Dalam hal ini terdapat dimensi-dimensi Komunikasi Budaya, yaitu :
Pertama, tingkat masyarakat kelompok budaya dari para partisipan, kedua, konteks sosial tempat terjadinya Komunikasi budaya, dan ketiga, saluran yang dilalui oleh pesan-pesan yang disampaikan ( baik yang bersifat verbal maupun nonverbal)
Dimensi pertama menunjukkan bahwa istilah kebudayaan telah digunakan untuk merujuk pada macam-macam tingkat lingkupan dan kompleksitas dari organisasi sosial. Contoh dimensi pertama misalnya, komunikasi antarndividu dengan kebudayaan nasional yang berbeda (wirausaha Jepang dengan wirausaha Amerika atau Indonesia) atau antar individu dengan kebudayaan ras-etnik yang berbeda (seperti antar pelajar penduduk asli dengan guru pendatang.Bahkan ada yang mempersempit lagi pengertian pada "kebudayaan individual" karena setiap orang mewujudkan latar belakang yang unik.
Dimensi kedua menyangkut Konteks Sosial. Misal, konteks sosial Komunikasi Budaya pada: organisasi, bisnis, penddikan, akulturasi imigran, politik, penyesuaian pelancong/pendatang sementara, perkembangan alih teknologi/pembangunan/difusi inovasi, konsultasi terapis. Dalam dimensi ini bisa saja muncul variasi kontekstual, misalnya, komunikasi antarorang Indonesia dengan Jepang dalam suatu transaksi dagang akan berbeda dengan komunikasi antarkeduanya dalam berperan sebagai dua orang mahasiswa dari suatu universitas.

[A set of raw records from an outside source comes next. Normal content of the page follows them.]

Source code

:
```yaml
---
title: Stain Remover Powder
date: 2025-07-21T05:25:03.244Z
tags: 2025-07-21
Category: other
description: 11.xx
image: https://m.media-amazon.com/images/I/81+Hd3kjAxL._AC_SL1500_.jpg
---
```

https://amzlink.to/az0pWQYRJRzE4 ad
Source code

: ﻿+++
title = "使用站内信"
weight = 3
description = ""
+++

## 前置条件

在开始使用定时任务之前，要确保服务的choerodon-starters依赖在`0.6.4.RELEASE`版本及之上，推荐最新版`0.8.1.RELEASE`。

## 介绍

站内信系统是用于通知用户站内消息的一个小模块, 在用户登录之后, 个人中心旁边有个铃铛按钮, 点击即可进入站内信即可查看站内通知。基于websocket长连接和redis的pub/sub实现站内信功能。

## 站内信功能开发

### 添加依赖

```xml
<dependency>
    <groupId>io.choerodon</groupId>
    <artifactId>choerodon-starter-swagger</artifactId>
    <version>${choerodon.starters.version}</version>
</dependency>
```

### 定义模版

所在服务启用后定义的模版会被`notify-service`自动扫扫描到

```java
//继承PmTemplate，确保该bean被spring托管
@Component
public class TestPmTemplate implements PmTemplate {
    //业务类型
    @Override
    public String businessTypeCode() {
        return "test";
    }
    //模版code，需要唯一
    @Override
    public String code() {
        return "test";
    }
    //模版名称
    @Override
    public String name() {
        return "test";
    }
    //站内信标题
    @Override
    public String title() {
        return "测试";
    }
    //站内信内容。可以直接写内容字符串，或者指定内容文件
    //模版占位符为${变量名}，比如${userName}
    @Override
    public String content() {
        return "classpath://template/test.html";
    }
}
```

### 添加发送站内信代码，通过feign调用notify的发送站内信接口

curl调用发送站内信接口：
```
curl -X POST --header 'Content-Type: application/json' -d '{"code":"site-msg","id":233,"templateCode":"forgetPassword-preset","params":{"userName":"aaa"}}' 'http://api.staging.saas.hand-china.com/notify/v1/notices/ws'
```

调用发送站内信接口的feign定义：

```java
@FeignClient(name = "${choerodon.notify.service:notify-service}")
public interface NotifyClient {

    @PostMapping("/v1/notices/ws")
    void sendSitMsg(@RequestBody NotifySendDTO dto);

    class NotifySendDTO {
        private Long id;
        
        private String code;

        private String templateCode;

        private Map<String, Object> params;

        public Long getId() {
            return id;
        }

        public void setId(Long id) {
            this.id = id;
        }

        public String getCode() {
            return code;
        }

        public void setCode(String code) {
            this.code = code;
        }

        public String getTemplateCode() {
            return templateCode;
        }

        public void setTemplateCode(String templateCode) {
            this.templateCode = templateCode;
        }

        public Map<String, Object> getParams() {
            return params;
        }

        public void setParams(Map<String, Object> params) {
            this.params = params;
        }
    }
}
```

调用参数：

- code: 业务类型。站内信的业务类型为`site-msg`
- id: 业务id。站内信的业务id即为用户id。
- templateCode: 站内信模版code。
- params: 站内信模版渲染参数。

Dengan demikian konteks sosial khusus tempat terjadinya komunikasi budaya memberikan pada para partisipan hubungan-hubungan antarperan, ekspektasi-ekspektasi, norma-norma, dan aturan-aturan tingkah laku yang khusus.

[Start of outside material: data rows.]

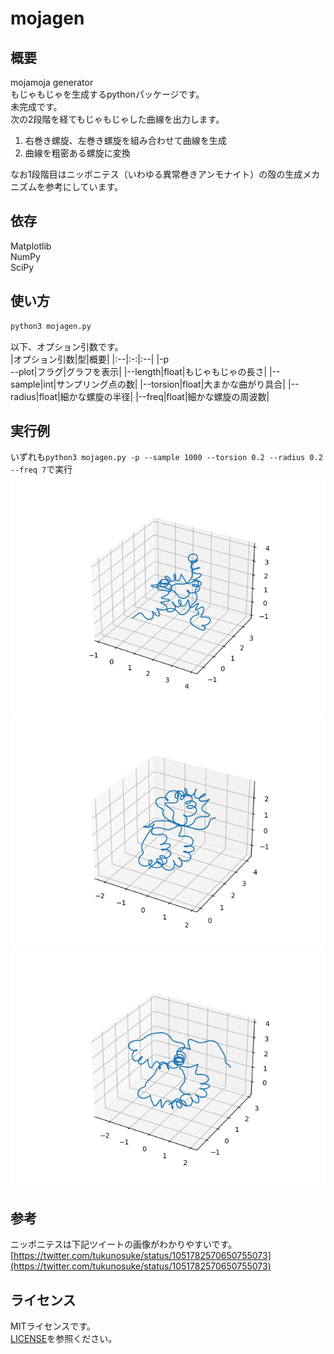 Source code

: # mojagen

## 概要
mojamoja generator<br>
もじゃもじゃを生成するpythonパッケージです。<br>
未完成です。<br>
次の2段階を経てもじゃもじゃした曲線を出力します。   
1. 右巻き螺旋、左巻き螺旋を組み合わせて曲線を生成
1. 曲線を粗密ある螺旋に変換

なお1段階目はニッポニテス（いわゆる異常巻きアンモナイト）の殻の生成メカニズムを参考にしています。<br>


## 依存
Matplotlib<br>
NumPy<br>
SciPy


## 使い方
```bash
python3 mojagen.py
```
以下、オプション引数です。<br>
|オプション引数|型|概要|
|:--|:-:|:--|
|-p<br>--plot|フラグ|グラフを表示|
|--length|float|もじゃもじゃの長さ|
|--sample|int|サンプリング点の数|
|--torsion|float|大まかな曲がり具合|
|--radius|float|細かな螺旋の半径|
|--freq|float|細かな螺旋の周波数|

## 実行例
いずれも```python3 mojagen.py -p --sample 1000 --torsion 0.2 --radius 0.2 --freq 7```で実行
![実行例1](./.image/moja1.png)<br>
![実行例2](./.image/moja2.png)<br>
![実行例3](./.image/moja3.png)<br>


## 参考
ニッポニテスは下記ツイートの画像がわかりやすいです。<br>
[https://twitter.com/tukunosuke/status/1051782570650755073](https://twitter.com/tukunosuke/status/1051782570650755073)


## ライセンス
MITライセンスです。<br>
[LICENSE](./LICENSE)を参照ください。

Dimensi ketiga, yaitu berkaitan dengan saluran komunikasi. Secara garis besar, saluran dapat dibagi atas yaitu:
Antarpribadi/orang dan Media massa
Bersama-sama dengan dua dimensi sebelumnya, saluran komunikasi juga memengaruhi proses dan hasil keseluruhan dari Komunikasi Budaya. Misalnya, orang Indonesia menonton melalui TV keadaan kehidupan di Afrika akan memiliki pengalaman yang berbeda dengan keadaan apabila ia sendiri berada di sana dan melihat dengan mata kepala sendiri. Umumnya, pengalaman komunikasi antarpribadi dianggap memberikan dampak yang lebih mendalam.Komunikasi melalui media kurang dalam feedback langsung antarpartisan dan oleh karena itu, pada pokoknya bersifat satu arah.Sebaliknya, saluran antarpribadi tidak dapat menyaingi kekuatan saluran media dalam mencapai jumlah besar manusia sekaligus bersifat antarbudaya bila partisipan-partisipannya berbeda latar belakang budayanya.